Progress is made of mistakes.
Not despite them. Made of them.
Every step forward carries a few wrong ones inside it. You don’t get the progress without the errors. That isn’t a motivational line — it’s just the arithmetic of moving fast with incomplete information.
So the job was never to avoid mistakes. The job is to handle them.
And handling them gets harder, not easier, the more experienced you become.
Early on, mistakes are cheap. Small blast radius. Nobody’s watching. You make one, you fix it, you move on.
Later it changes. The decisions are bigger. More people depend on them. And your own experience starts working against you — you’ve been right enough times to trust yourself more than you should. Ego and stakes rise together. The mistakes get more expensive exactly when they get harder to admit.
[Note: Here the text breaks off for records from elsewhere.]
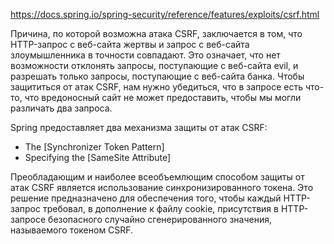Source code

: https://docs.spring.io/spring-security/reference/features/exploits/csrf.html

Причина, по которой возможна атака CSRF, заключается в том, что HTTP-запрос с веб-сайта жертвы и запрос с веб-сайта злоумышленника в точности совпадают. Это означает, что нет возможности отклонять запросы, поступающие с веб-сайта evil, и разрешать только запросы, поступающие с веб-сайта банка. Чтобы защититься от атак CSRF, нам нужно убедиться, что в запросе есть что-то, что вредоносный сайт не может предоставить, чтобы мы могли различать два запроса.  
  
Spring предоставляет два механизма защиты от атак CSRF:
- The [Synchronizer Token Pattern]
- Specifying the [SameSite Attribute]

Преобладающим и наиболее всеобъемлющим способом защиты от атак CSRF является использование синхронизированного токена. Это решение предназначено для обеспечения того, чтобы каждый HTTP-запрос требовал, в дополнение к файлу cookie, присутствия в HTTP-запросе безопасного случайно сгенерированного значения, называемого токеном CSRF.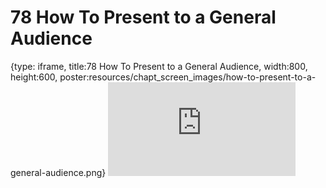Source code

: # 78 How To Present to a General Audience
 
{type: iframe, title:78 How To Present to a General Audience, width:800, height:600, poster:resources/chapt_screen_images/how-to-present-to-a-general-audience.png}
![](https://datatrail-jhu.github.io/DataTrail_ReOrg/no_toc/how-to-present-to-a-general-audience.html)
 

 

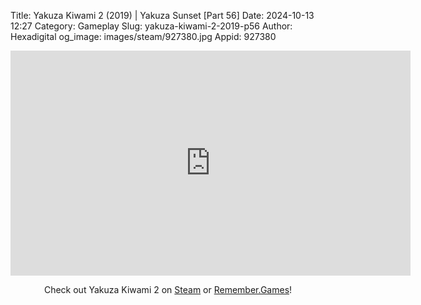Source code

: Title: Yakuza Kiwami 2 (2019) | Yakuza Sunset [Part 56]
Date: 2024-10-13 12:27
Category: Gameplay
Slug: yakuza-kiwami-2-2019-p56
Author: Hexadigital
og_image: images/steam/927380.jpg
Appid: 927380

<center><iframe src="https://www.youtube.com/embed/wubsLqATVsI?feature=oembed" allow="accelerometer; autoplay; encrypted-media; gyroscope; picture-in-picture" width="640" height="360" frameborder="0"></iframe>

Check out Yakuza Kiwami 2 on [Steam](https://store.steampowered.com/app/927380/?curator_clanid=34633900) or [Remember.Games](https://remember.games/game/344/yakuza-kiwami-2/)!</center>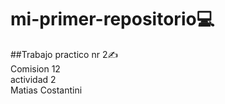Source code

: # mi-primer-repositorio💻  
##Trabajo practico nr 2✍️  
Comision 12  
actividad 2   
Matias Costantini 
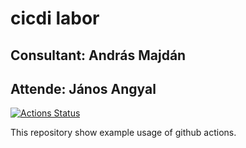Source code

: # cicdi labor

## Consultant: András Majdán
## Attende: János Angyal

[![Actions Status](https://github.com/angyaljanos/cicd/workflows/Test,%20build%20and%20release/badge.svg)](https://github.com/angyaljanos/cicd/actions)

This repository show example usage of github actions.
That’s the trap of experience. It doesn’t stop you from being wrong. It makes being wrong cost more.
The first discipline is to keep most mistakes reversible.
Some doors only open one way — the Type 1 decisions. The bet you can’t unwind. The hire you build the whole org around. The promise you can’t take back. You don’t get to be casual there.
Everything else, you should be casual about. Decide fast, stay cheap, keep the option to walk it back. Spend your caution on the one-way doors and almost nowhere else. Most mistakes are survivable. A few are not. Knowing the difference is most of the game.
And then there’s the part nobody likes.
A mistake isn’t fatal because it’s big. It’s fatal because it stays hidden.
The reversible mistake you catch early stays reversible. The same mistake, six months buried, becomes a one-way door — not because it changed, but because you ran out of room to undo it.
So the thing you actually optimize for isn’t fewer mistakes. It’s faster detection. Short feedback loops. People who feel safe telling you you’re wrong. A culture where bad news travels fast, instead of getting polished before it reaches you.
Companies rarely die from one big error. They die from a hundred small ones nobody surfaced in time.
And you don’t only have to learn from your own.
Other people’s mistakes are cheaper than yours — you get the lesson without paying for it. So read biographies. They’re full of expensive errors someone already survived and wrote down, so you don’t have to repeat them.
And talk about your own mistakes out loud. The moment you share one, people tend to share theirs back. That trade is one of the best deals there is — you walk away with a dozen failures you never had to live through.
So I’m not trying to make fewer mistakes anymore.
I’m trying to make them small, make them reversible, and make them loud.